Superior vena cava (SVC) resection with prosthetic replacement for non-small cell lung cancer (NSCLC) is infrequently performed and oncological results are unclear. To establish a historical benchmark for this extended surgery, we have updated and reviewed data from four international centers. Data were obtained through retrospective chart review. Prognostic factors were analyzed using first univariate techniques and subsequently multiple regression (logistic regression). Kaplan-Meier overall survival was calculated and prognostic factors examined by log-rank test and the estimation of hazard ratios using Cox regression. From 1985 to 2000, 28 patients underwent SVC resection with prosthetic replacement for NSCLC. During the same period, 65 patients underwent partial SVC resection. Induction treatment was performed in 25% of patients. The resection was done for T involvement in 22 patients (79%), and for N2 involvement in the remaining. There were 12 tracheal sleeve resections, four pneumonectomies, and 12 lobar or sublobar resections with or without bronchoplasty.

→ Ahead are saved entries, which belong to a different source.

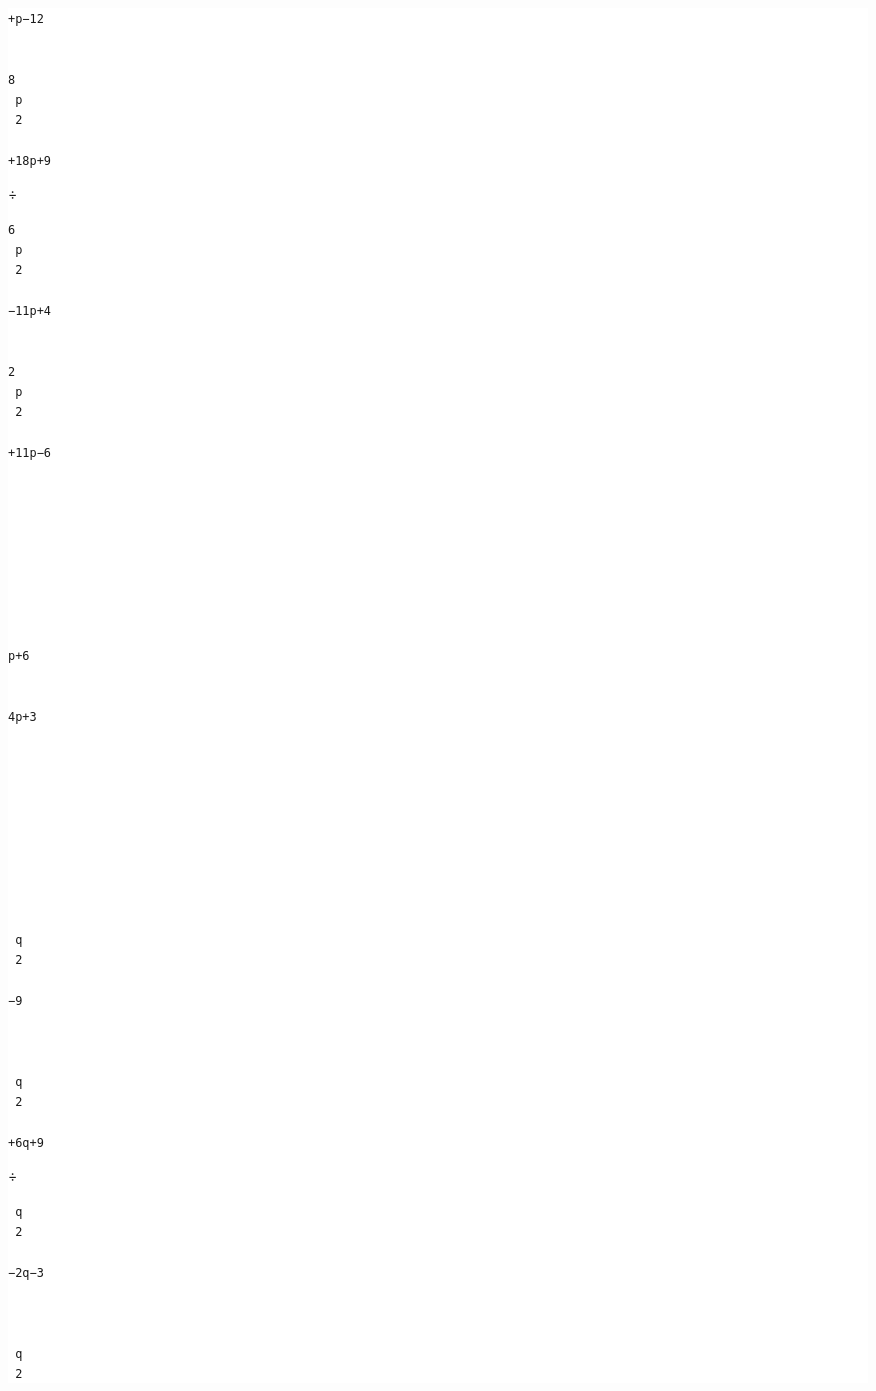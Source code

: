     +p−12
   
   
    8
     p
     2
    
    +18p+9
   
  
  ÷
   
    6
     p
     2
    
    −11p+4
   
   
    2
     p
     2
    
    +11p−6
   
  

 

 
 
  
   
    p+6
   
   
    4p+3
   
  

 

 
 
  
   
    
     q
     2
    
    −9
   
   
    
     q
     2
    
    +6q+9
   
  
  ÷
   
    
     q
     2
    
    −2q−3
   
   
    
     q
     2
    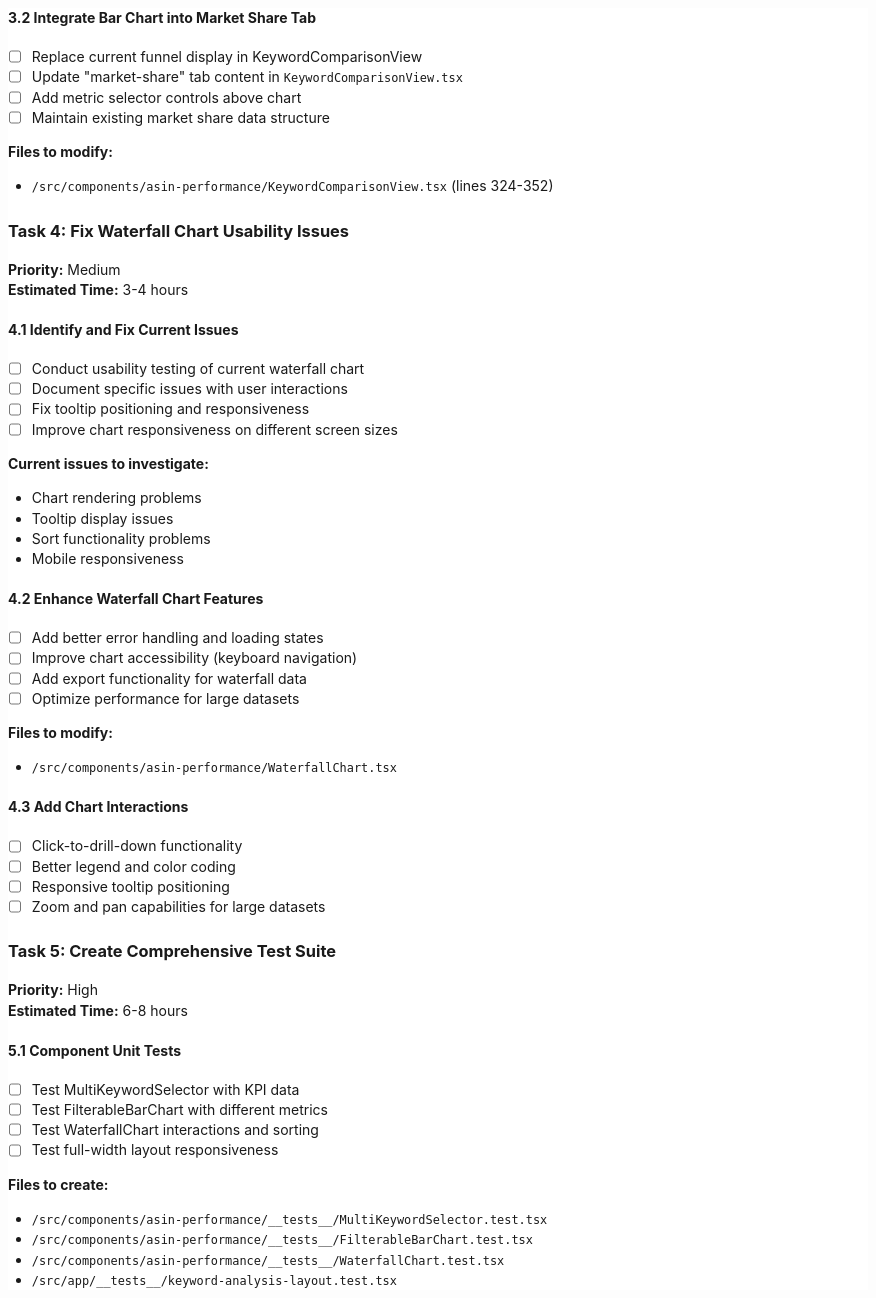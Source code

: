 #### 3.2 Integrate Bar Chart into Market Share Tab
- [ ] Replace current funnel display in KeywordComparisonView
- [ ] Update "market-share" tab content in `KeywordComparisonView.tsx`
- [ ] Add metric selector controls above chart
- [ ] Maintain existing market share data structure

**Files to modify:**
- `/src/components/asin-performance/KeywordComparisonView.tsx` (lines 324-352)

### Task 4: Fix Waterfall Chart Usability Issues
**Priority:** Medium  
**Estimated Time:** 3-4 hours

#### 4.1 Identify and Fix Current Issues
- [ ] Conduct usability testing of current waterfall chart
- [ ] Document specific issues with user interactions
- [ ] Fix tooltip positioning and responsiveness
- [ ] Improve chart responsiveness on different screen sizes

**Current issues to investigate:**
- Chart rendering problems
- Tooltip display issues
- Sort functionality problems
- Mobile responsiveness

#### 4.2 Enhance Waterfall Chart Features
- [ ] Add better error handling and loading states
- [ ] Improve chart accessibility (keyboard navigation)
- [ ] Add export functionality for waterfall data
- [ ] Optimize performance for large datasets

**Files to modify:**
- `/src/components/asin-performance/WaterfallChart.tsx`

#### 4.3 Add Chart Interactions
- [ ] Click-to-drill-down functionality
- [ ] Better legend and color coding
- [ ] Responsive tooltip positioning
- [ ] Zoom and pan capabilities for large datasets

### Task 5: Create Comprehensive Test Suite
**Priority:** High  
**Estimated Time:** 6-8 hours

#### 5.1 Component Unit Tests
- [ ] Test MultiKeywordSelector with KPI data
- [ ] Test FilterableBarChart with different metrics
- [ ] Test WaterfallChart interactions and sorting
- [ ] Test full-width layout responsiveness

**Files to create:**
- `/src/components/asin-performance/__tests__/MultiKeywordSelector.test.tsx`
- `/src/components/asin-performance/__tests__/FilterableBarChart.test.tsx`
- `/src/components/asin-performance/__tests__/WaterfallChart.test.tsx`
- `/src/app/__tests__/keyword-analysis-layout.test.tsx`
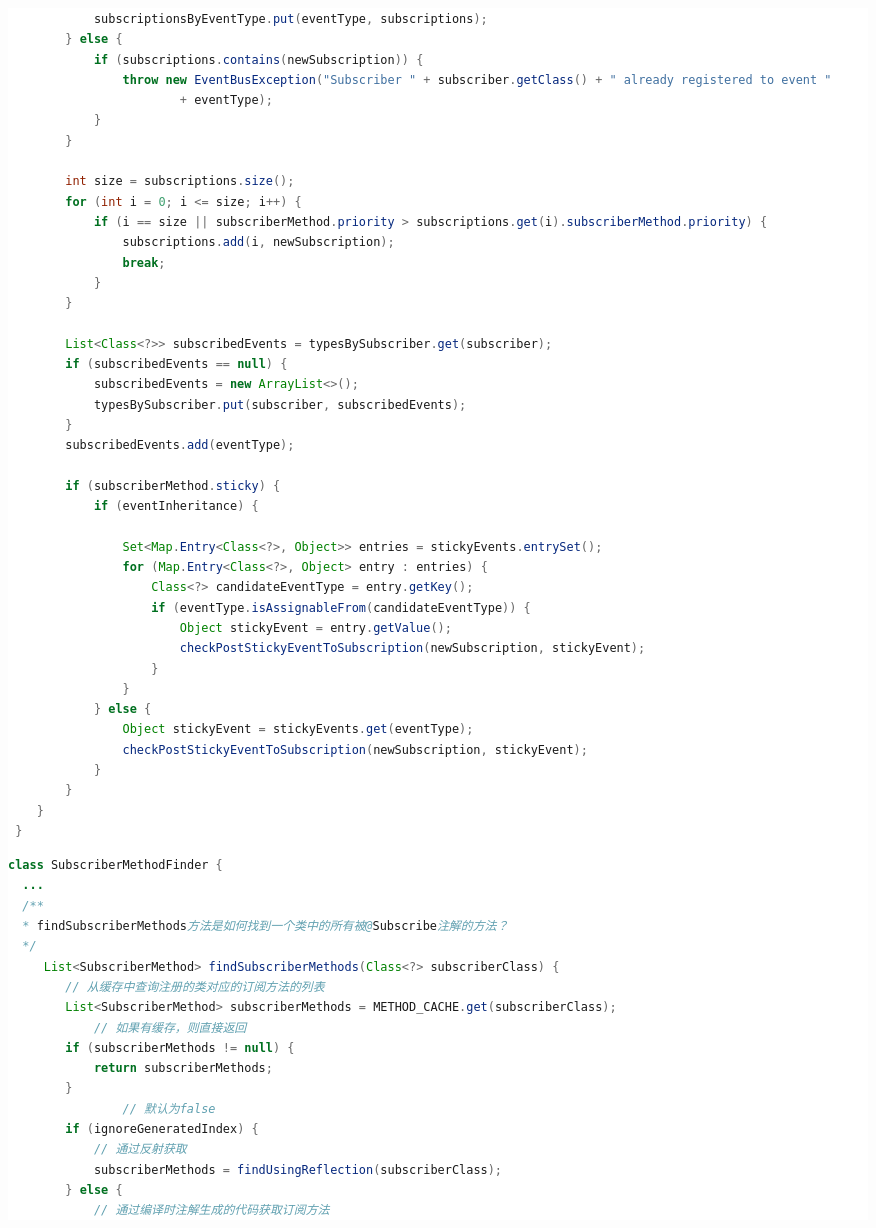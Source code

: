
 ```java
            subscriptionsByEventType.put(eventType, subscriptions);
        } else {
            if (subscriptions.contains(newSubscription)) {
                throw new EventBusException("Subscriber " + subscriber.getClass() + " already registered to event "
                        + eventType);
            }
        }

        int size = subscriptions.size();
        for (int i = 0; i <= size; i++) {
            if (i == size || subscriberMethod.priority > subscriptions.get(i).subscriberMethod.priority) {
                subscriptions.add(i, newSubscription);
                break;
            }
        }

        List<Class<?>> subscribedEvents = typesBySubscriber.get(subscriber);
        if (subscribedEvents == null) {
            subscribedEvents = new ArrayList<>();
            typesBySubscriber.put(subscriber, subscribedEvents);
        }
        subscribedEvents.add(eventType);

        if (subscriberMethod.sticky) {
            if (eventInheritance) {
               
                Set<Map.Entry<Class<?>, Object>> entries = stickyEvents.entrySet();
                for (Map.Entry<Class<?>, Object> entry : entries) {
                    Class<?> candidateEventType = entry.getKey();
                    if (eventType.isAssignableFrom(candidateEventType)) {
                        Object stickyEvent = entry.getValue();
                        checkPostStickyEventToSubscription(newSubscription, stickyEvent);
                    }
                }
            } else {
                Object stickyEvent = stickyEvents.get(eventType);
                checkPostStickyEventToSubscription(newSubscription, stickyEvent);
            }
        }
    }
 }   
```

```java
class SubscriberMethodFinder {
  ...
  /**
  * findSubscriberMethods方法是如何找到一个类中的所有被@Subscribe注解的方法？
  */
     List<SubscriberMethod> findSubscriberMethods(Class<?> subscriberClass) {
        // 从缓存中查询注册的类对应的订阅方法的列表
        List<SubscriberMethod> subscriberMethods = METHOD_CACHE.get(subscriberClass);
    		// 如果有缓存，则直接返回
        if (subscriberMethods != null) {
            return subscriberMethods;
        }
				// 默认为false
        if (ignoreGeneratedIndex) {
          	// 通过反射获取
            subscriberMethods = findUsingReflection(subscriberClass);
        } else {
          	// 通过编译时注解生成的代码获取订阅方法 
```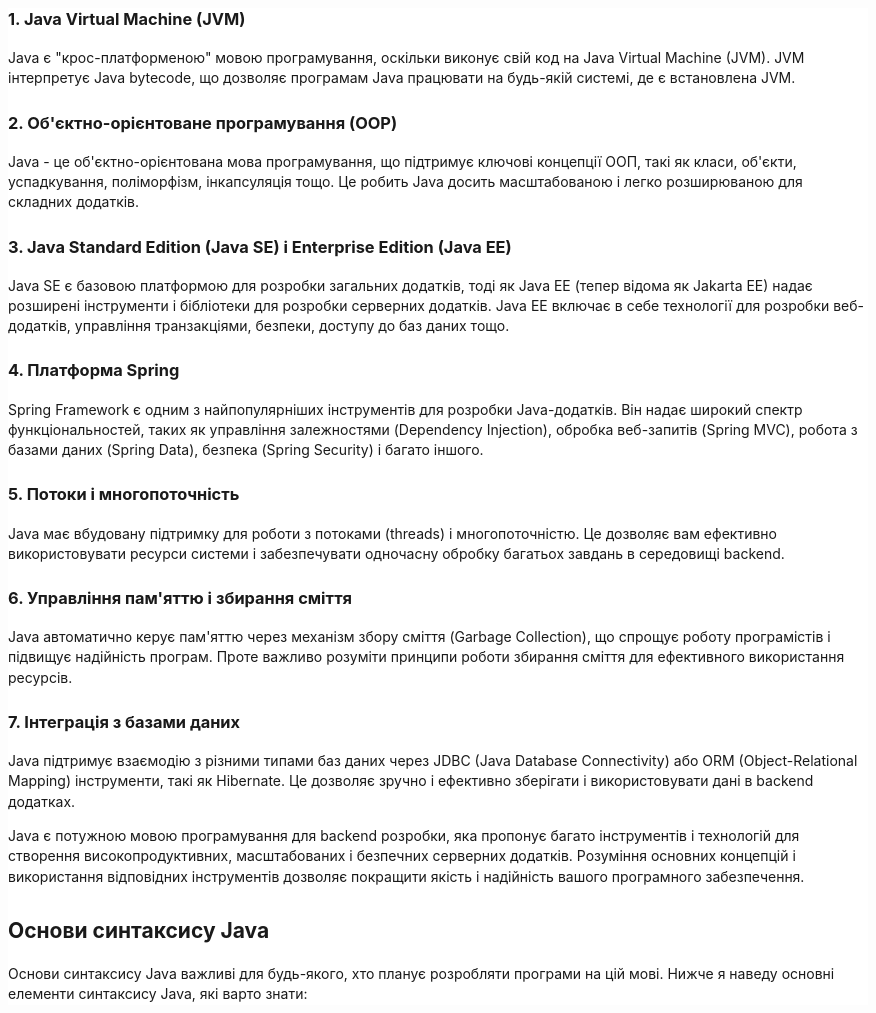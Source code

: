 ### 1. Java Virtual Machine (JVM)

Java є "крос-платформеною" мовою програмування, оскільки виконує свій код на Java Virtual Machine (JVM). JVM інтерпретує Java bytecode, що дозволяє програмам Java працювати на будь-якій системі, де є встановлена JVM.

### 2. Об'єктно-орієнтоване програмування (OOP)

Java - це об'єктно-орієнтована мова програмування, що підтримує ключові концепції ООП, такі як класи, об'єкти, успадкування, поліморфізм, інкапсуляція тощо. Це робить Java досить масштабованою і легко розширюваною для складних додатків.

### 3. Java Standard Edition (Java SE) і Enterprise Edition (Java EE)

Java SE є базовою платформою для розробки загальних додатків, тоді як Java EE (тепер відома як Jakarta EE) надає розширені інструменти і бібліотеки для розробки серверних додатків. Java EE включає в себе технології для розробки веб-додатків, управління транзакціями, безпеки, доступу до баз даних тощо.

### 4. Платформа Spring

Spring Framework є одним з найпопулярніших інструментів для розробки Java-додатків. Він надає широкий спектр функціональностей, таких як управління залежностями (Dependency Injection), обробка веб-запитів (Spring MVC), робота з базами даних (Spring Data), безпека (Spring Security) і багато іншого.

### 5. Потоки і многопоточність

Java має вбудовану підтримку для роботи з потоками (threads) і многопоточністю. Це дозволяє вам ефективно використовувати ресурси системи і забезпечувати одночасну обробку багатьох завдань в середовищі backend.

### 6. Управління пам'яттю і збирання сміття

Java автоматично керує пам'яттю через механізм збору сміття (Garbage Collection), що спрощує роботу програмістів і підвищує надійність програм. Проте важливо розуміти принципи роботи збирання сміття для ефективного використання ресурсів.

### 7. Інтеграція з базами даних

Java підтримує взаємодію з різними типами баз даних через JDBC (Java Database Connectivity) або ORM (Object-Relational Mapping) інструменти, такі як Hibernate. Це дозволяє зручно і ефективно зберігати і використовувати дані в backend додатках.

Java є потужною мовою програмування для backend розробки, яка пропонує багато інструментів і технологій для створення високопродуктивних, масштабованих і безпечних серверних додатків. Розуміння основних концепцій і використання відповідних інструментів дозволяє покращити якість і надійність вашого програмного забезпечення.

## Основи синтаксису Java
Основи синтаксису Java важливі для будь-якого, хто планує розробляти програми на цій мові. Нижче я наведу основні елементи синтаксису Java, які варто знати:
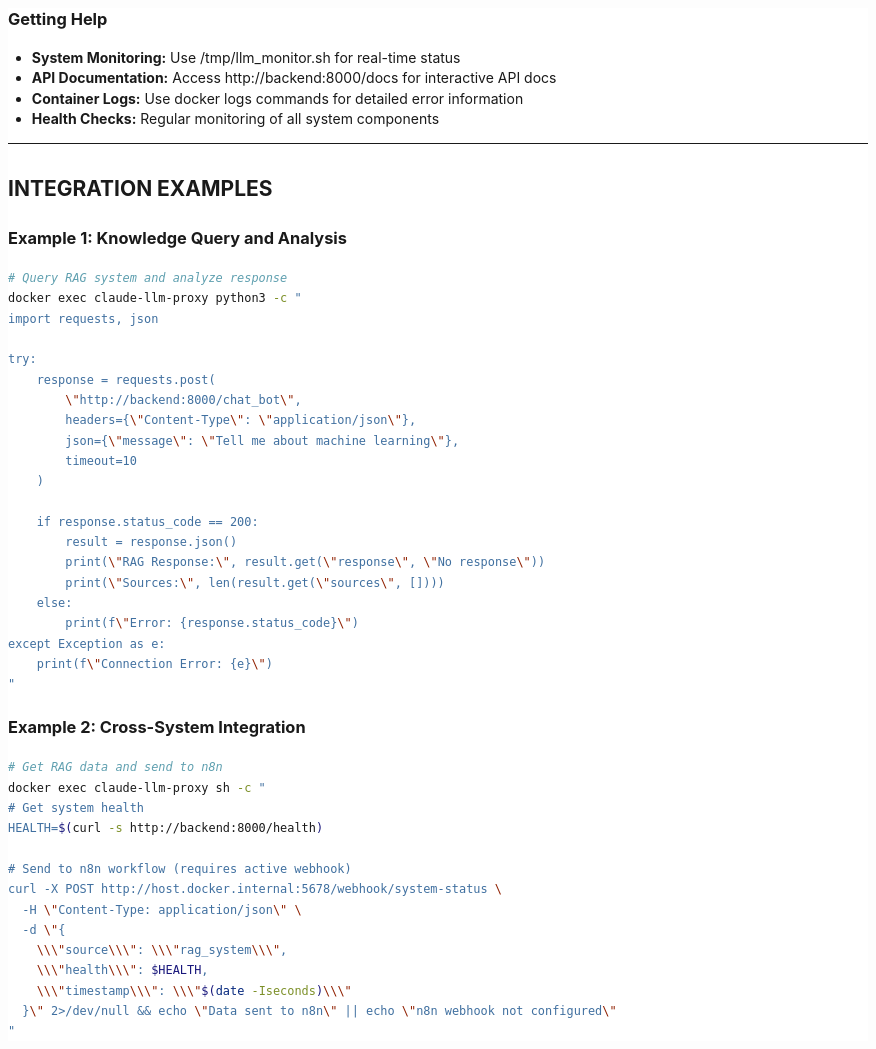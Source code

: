 ### Getting Help
- **System Monitoring:** Use /tmp/llm_monitor.sh for real-time status
- **API Documentation:** Access http://backend:8000/docs for interactive API docs
- **Container Logs:** Use docker logs commands for detailed error information
- **Health Checks:** Regular monitoring of all system components

---

## INTEGRATION EXAMPLES

### Example 1: Knowledge Query and Analysis
```bash
# Query RAG system and analyze response
docker exec claude-llm-proxy python3 -c "
import requests, json

try:
    response = requests.post(
        \"http://backend:8000/chat_bot\",
        headers={\"Content-Type\": \"application/json\"},
        json={\"message\": \"Tell me about machine learning\"},
        timeout=10
    )
    
    if response.status_code == 200:
        result = response.json()
        print(\"RAG Response:\", result.get(\"response\", \"No response\"))
        print(\"Sources:\", len(result.get(\"sources\", [])))
    else:
        print(f\"Error: {response.status_code}\")
except Exception as e:
    print(f\"Connection Error: {e}\")
"
```

### Example 2: Cross-System Integration
```bash
# Get RAG data and send to n8n
docker exec claude-llm-proxy sh -c "
# Get system health
HEALTH=$(curl -s http://backend:8000/health)

# Send to n8n workflow (requires active webhook)
curl -X POST http://host.docker.internal:5678/webhook/system-status \
  -H \"Content-Type: application/json\" \
  -d \"{
    \\\"source\\\": \\\"rag_system\\\",
    \\\"health\\\": $HEALTH,
    \\\"timestamp\\\": \\\"$(date -Iseconds)\\\"
  }\" 2>/dev/null && echo \"Data sent to n8n\" || echo \"n8n webhook not configured\"
"
```
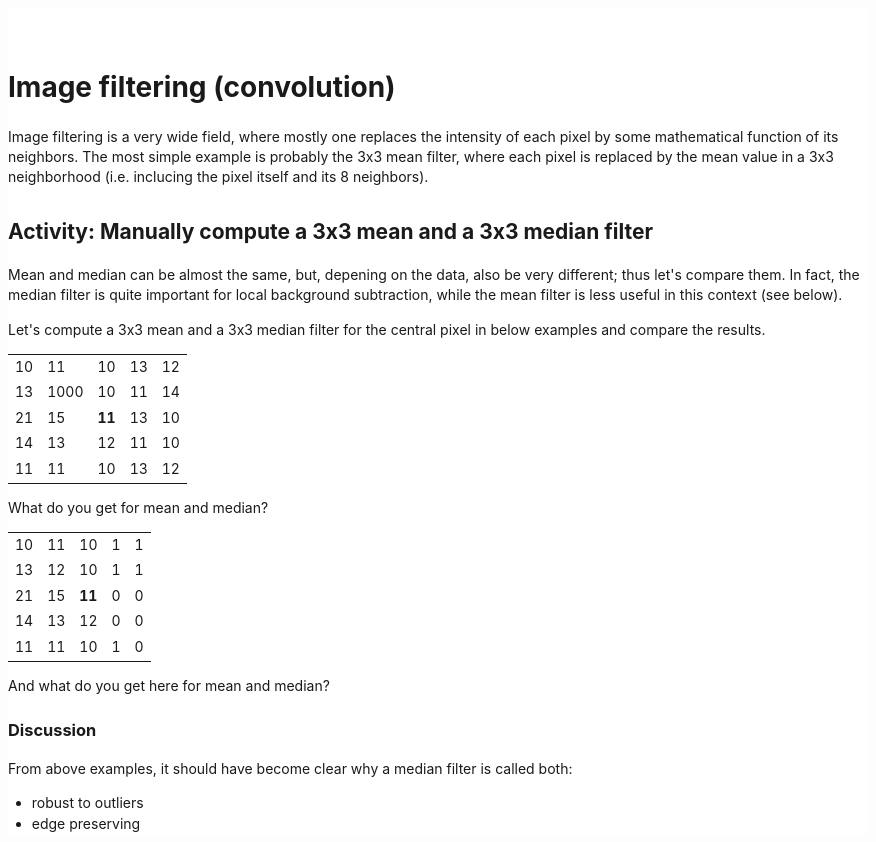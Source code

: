 &nbsp;



# Image filtering (convolution)

Image filtering is a very wide field, where mostly one replaces the intensity of each pixel by some mathematical function of its neighbors. The most simple example is probably the 3x3 mean filter, where each pixel is replaced by the mean value in a 3x3 neighborhood (i.e. inclucing the pixel itself and its 8 neighbors).

## Activity: Manually compute a 3x3 mean and a 3x3 median filter

Mean and median can be almost the same, but, depening on the data, also be very different; thus let's compare them. In fact, the median filter is quite important for local background subtraction, while the mean filter is less useful in this context (see below).

Let's compute a 3x3 mean and a 3x3 median filter for the central pixel in below examples and compare the results.

|   |   |   |   |   |
|---|---|---|---|---|
| 10  | 11  | 10  | 13  | 12  ||
| 13  | 1000  | 10  | 11  | 14  |
| 21  | 15  | **11**  | 13  | 10  |
| 14  | 13  | 12  | 11  | 10  |
| 11  | 11  | 10  | 13  | 12  |

What do you get for mean and median?


|   |   |   |  |   |
|---|---|---|---|---|
| 10  | 11  | 10  | 1 | 1  |
| 13  | 12  | 10  | 1  | 1  |
| 21  | 15  | **11**  | 0  | 0  |
| 14  | 13  | 12  | 0  | 0  |
| 11  | 11  | 10  | 1  | 0  |

And what do you get here for mean and median?

### Discussion

From above examples, it should have become clear why a median filter is called both:
- robust to outliers
- edge preserving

The median clamping time was 40 min. The median diameter of the prosthesis used was No. 14. Pathological examination showed direct SVC invasion (T4) in 79% of patients, whereas N2 disease was present in 50% of patients. Median intensive care unit and hospital stay were 3 and 20 days, respectively. The postoperative morbidity and mortality were 39 and 14%, respectively. The overall 5-year probability of survival was 15% (median of 9 months, range 0-105 months). Patients who underwent partial SVC resection during the same period had a significantly higher probability of survival (P=0.03). Induction chemotherapy was associated with a significant increase of postoperative morbidity in multivariate analysis. None of the potential prognostic factors analyzed in multivariate analysis were associated with survival, but the type of resection (sleeve pneumonectomy/pneumonectomy) were borderline significant. SVC resection with prosthetic replacement should not be considered an absolute contraindication in patients with NSCLC; however, the poor oncological results suggest more restrictive and severe criteria of patient selection (mediastinoscopy, induction treatment, no pneumonectomy, no N2 disease).